William stole a look at her now as she settled herself into the driving seat and hated himself for wishing that her ear met her neck in the way the humming girl’s did. Morwenna was undoubtedly attractive but this was diluted by the regular reassurance that she now required.
‘Bags and wrinkles,’ she would sigh.
‘But I like wrinkly old bags!’ he would gently chide back, his irritation masked. She loathed her body generally succumbing to gravity, but he did not mind all that much.
I’m a potter. Surface beauty is defined by the underlying anchor of structure.
Exactly.
For all the small talk that was wrung out in the car on the journey north from Penzance to Zennor, they may as well have driven in silence. As they were friendly and polite, so too were they distant and withdrawn; their differences as marked as those between the south and north coasts of Cornwall. Their words, for the most part, were empty, the silences in between loaded.
William looked out over the brittle gorse to the sea, today grey and flat. He often judged his mood by the ocean and found they usually corresponded.
His cottage was now in sight and he was hopeful of making it there before a dinner invitation was offered. There would be little in his fridge but he would much rather go hungry. Lurching and rolling up the pocked and rutted track to William’s cottage, Morwenna spoke to him via the rear-view mirror and he answered her eyes accordingly.
‘Supper? Later? Eightish? Knowing you, your fridge’ll be bare.’
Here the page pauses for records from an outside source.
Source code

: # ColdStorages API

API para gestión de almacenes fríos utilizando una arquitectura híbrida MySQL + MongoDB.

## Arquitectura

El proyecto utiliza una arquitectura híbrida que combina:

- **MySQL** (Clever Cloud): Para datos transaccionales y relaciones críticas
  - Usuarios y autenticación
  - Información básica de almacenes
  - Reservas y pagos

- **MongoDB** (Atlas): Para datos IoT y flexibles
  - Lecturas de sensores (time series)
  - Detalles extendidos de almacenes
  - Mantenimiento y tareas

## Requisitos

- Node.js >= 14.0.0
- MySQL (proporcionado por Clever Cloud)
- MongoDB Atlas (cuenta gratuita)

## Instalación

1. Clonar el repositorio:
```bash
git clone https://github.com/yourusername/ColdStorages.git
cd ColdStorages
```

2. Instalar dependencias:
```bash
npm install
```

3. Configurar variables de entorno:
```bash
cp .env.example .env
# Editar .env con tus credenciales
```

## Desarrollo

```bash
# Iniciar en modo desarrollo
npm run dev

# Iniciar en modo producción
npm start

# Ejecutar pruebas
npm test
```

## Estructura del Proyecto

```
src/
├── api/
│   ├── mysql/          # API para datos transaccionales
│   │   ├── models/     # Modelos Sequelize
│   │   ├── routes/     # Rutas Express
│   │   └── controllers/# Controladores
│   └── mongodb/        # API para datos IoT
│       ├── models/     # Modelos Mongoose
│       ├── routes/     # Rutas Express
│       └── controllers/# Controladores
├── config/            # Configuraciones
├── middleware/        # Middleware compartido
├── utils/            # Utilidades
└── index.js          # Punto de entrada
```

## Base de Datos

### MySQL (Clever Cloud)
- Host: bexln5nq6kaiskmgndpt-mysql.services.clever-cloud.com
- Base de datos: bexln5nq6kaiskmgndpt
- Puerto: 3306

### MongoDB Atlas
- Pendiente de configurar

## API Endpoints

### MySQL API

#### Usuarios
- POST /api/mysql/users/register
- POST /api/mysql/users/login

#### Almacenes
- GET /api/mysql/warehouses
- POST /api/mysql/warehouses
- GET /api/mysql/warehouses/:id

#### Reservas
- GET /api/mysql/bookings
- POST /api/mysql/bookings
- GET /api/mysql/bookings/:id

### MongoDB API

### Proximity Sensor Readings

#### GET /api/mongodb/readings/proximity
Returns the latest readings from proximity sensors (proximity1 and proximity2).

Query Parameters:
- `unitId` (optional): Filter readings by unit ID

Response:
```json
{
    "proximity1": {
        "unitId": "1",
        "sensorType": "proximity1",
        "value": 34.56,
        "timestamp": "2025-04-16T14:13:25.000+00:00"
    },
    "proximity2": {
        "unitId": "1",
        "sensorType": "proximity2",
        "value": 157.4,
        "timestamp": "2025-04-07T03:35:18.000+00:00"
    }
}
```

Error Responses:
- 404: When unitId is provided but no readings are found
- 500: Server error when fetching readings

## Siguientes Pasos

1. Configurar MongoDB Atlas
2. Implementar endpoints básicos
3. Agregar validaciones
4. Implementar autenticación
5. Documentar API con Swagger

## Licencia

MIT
‘Probably. But d’you mind if I don’t?’ he said carefully. ‘You know what London does to me!’
‘Mind! Me!’ she started. ‘Suit yourself, my boy!’
William placed a hand on her leg because it seemed he ought to, and kissed her cheek likewise, lightly and without looking. He gathered his gear and walked towards his cottage. Without turning around he raised his hand in a motionless, emotionless wave. Morwenna read it as a halt.
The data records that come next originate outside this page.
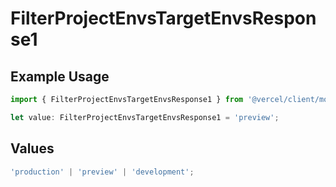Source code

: # FilterProjectEnvsTargetEnvsResponse1

## Example Usage

```typescript
import { FilterProjectEnvsTargetEnvsResponse1 } from '@vercel/client/models/operations';

let value: FilterProjectEnvsTargetEnvsResponse1 = 'preview';
```

## Values

```typescript
'production' | 'preview' | 'development';
```
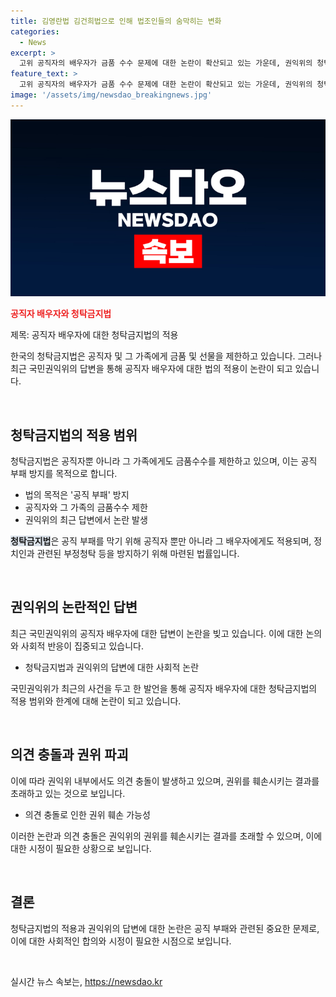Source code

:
 ```yaml
---
title: 김영란법 김건희법으로 인해 법조인들의 숨막히는 변화
categories:
  - News
excerpt: >
  고위 공직자의 배우자가 금품 수수 문제에 대한 논란이 확산되고 있는 가운데, 권익위의 청탁금지법 관련 답변 태도가 변화되면서 사회적 논란이 불거지고 있다. 이에 대해 권익위 내부에서도 의견이 분분하며, 이에 대한 저항이 커지고 있는 상황이다. 김영란법 시행 8년만에 고위 공직자의 가족에 대한 금품 수수 문제가 논란을 빚고 있는 가운데, 권익위 내부의 입장 변화가 사회적 논란을 더 키우고 있다.
feature_text: >
  고위 공직자의 배우자가 금품 수수 문제에 대한 논란이 확산되고 있는 가운데, 권익위의 청탁금지법 관련 답변 태도가 변화되면서 사회적 논란이 불거지고 있다. 이에 대해 권익위 내부에서도 의견이 분분하며, 이에 대한 저항이 커지고 있는 상황이다. 김영란법 시행 8년만에 고위 공직자의 가족에 대한 금품 수수 문제가 논란을 빚고 있는 가운데, 권익위 내부의 입장 변화가 사회적 논란을 더 키우고 있다.
image: '/assets/img/newsdao_breakingnews.jpg'
---
```


<p><img src="/assets/img/newsdao_breakingnews.jpg" alt="firstkoreanews 속보" /></p>

<p><b><span style="color: #ee2323;">공직자 배우자와 청탁금지법</span></b></p>

<p>제목: 공직자 배우자에 대한 청탁금지법의 적용</p>

<p>한국의 청탁금지법은 공직자 및 그 가족에게 금품 및 선물을 제한하고 있습니다. 그러나 최근 국민권익위의 답변을 통해 공직자 배우자에 대한 법의 적용이 논란이 되고 있습니다.</p>

<p data-ke-size="size16">&nbsp;</p>

<h2 data-ke-size="size26">청탁금지법의 적용 범위</h2>

<p>청탁금지법은 공직자뿐 아니라 그 가족에게도 금품수수를 제한하고 있으며, 이는 공직 부패 방지를 목적으로 합니다.</p>

<ul>
  <li>법의 목적은 '공직 부패' 방지</li>
  <li>공직자와 그 가족의 금품수수 제한</li>
  <li>권익위의 최근 답변에서 논란 발생</li>
</ul>

<p><b><span style="background-color: #21538527;">청탁금지법</span></b>은 공직 부패를 막기 위해 공직자 뿐만 아니라 그 배우자에게도 적용되며, 정치인과 관련된 부정청탁 등을 방지하기 위해 마련된 법률입니다.</p>

<p data-ke-size="size16">&nbsp;</p>

<h2 data-ke-size="size26">권익위의 논란적인 답변</h2>

<p>최근 국민권익위의 공직자 배우자에 대한 답변이 논란을 빚고 있습니다. 이에 대한 논의와 사회적 반응이 집중되고 있습니다.</p>

<ul>
  <li>청탁금지법과 권익위의 답변에 대한 사회적 논란</li>
</ul>

<p>국민권익위가 최근의 사건을 두고 한 발언을 통해 공직자 배우자에 대한 청탁금지법의 적용 범위와 한계에 대해 논란이 되고 있습니다.</p>

<p data-ke-size="size16">&nbsp;</p>

<h2 data-ke-size="size26">의견 충돌과 권위 파괴</h2>

<p>이에 따라 권익위 내부에서도 의견 충돌이 발생하고 있으며, 권위를 훼손시키는 결과를 초래하고 있는 것으로 보입니다.</p>

<ul>
  <li>의견 충돌로 인한 권위 훼손 가능성</li>
</ul>

<p>이러한 논란과 의견 충돌은 권익위의 권위를 훼손시키는 결과를 초래할 수 있으며, 이에 대한 시정이 필요한 상황으로 보입니다.</p>

<p data-ke-size="size16">&nbsp;</p>

<h2 data-ke-size="size26">결론</h2>

<p>청탁금지법의 적용과 권익위의 답변에 대한 논란은 공직 부패와 관련된 중요한 문제로, 이에 대한 사회적인 합의와 시정이 필요한 시점으로 보입니다.</p>

<p data-ke-size="size16">&nbsp;</p>
실시간 뉴스 속보는, <a href="https://newsdao.kr" rel="dofollow">https://newsdao.kr</a>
She drove back to Penzance, stopping at the cliffs near Wicca to gaze at the horizon and gulp down the fortifying air.
‘Damn it!’ she said aloud, her voice swallowed by the wind. ‘I forgot to tell him that the Bay Tree Bistro want to commission a whole service. A hundred and eighty pieces. Nice little earner. And for William, too, of course. God forbid it will be too late. Keep him sweet a while longer. Just until it’s finished.’
She flexed her fingers which had started to ache in the chill of the air. She rued the fact that her knuckles looked bony, large, and she wondered why the nail beds were so purple. The sea looked ominous and dark. She shuddered and returned to her car, driving to Penzance with the radio on loud so that she could not hear herself think about William.
Well Chloë? Have you gone yet?
It’s raining, has been for days.
You’re still in Islington.
I’m still here.
Chloë munched a mince pie thoughtfully in front of Mr and Mrs Andrews. ‘Wales’ nestled unopened at Mr Andrews’s feet, remaining but a daunting concept in a forsaken corner of Chloë’s mind. She felt tempted to open the envelope but sticky fingers were today’s good excuse not to. Good King Wenceslas looked out from the small transistor radio on Chloë’s bedside table. She hummed with him, distractedly. Her first Christmas without Jocelyn was looming.
Is she at peace? she wondered as she sponged crumbs from a chest of drawers with her finger.
Couldn’t she have waited a while longer? she rued as she wiped her finger along the picture frame and winced at the streak of dust that confronted her.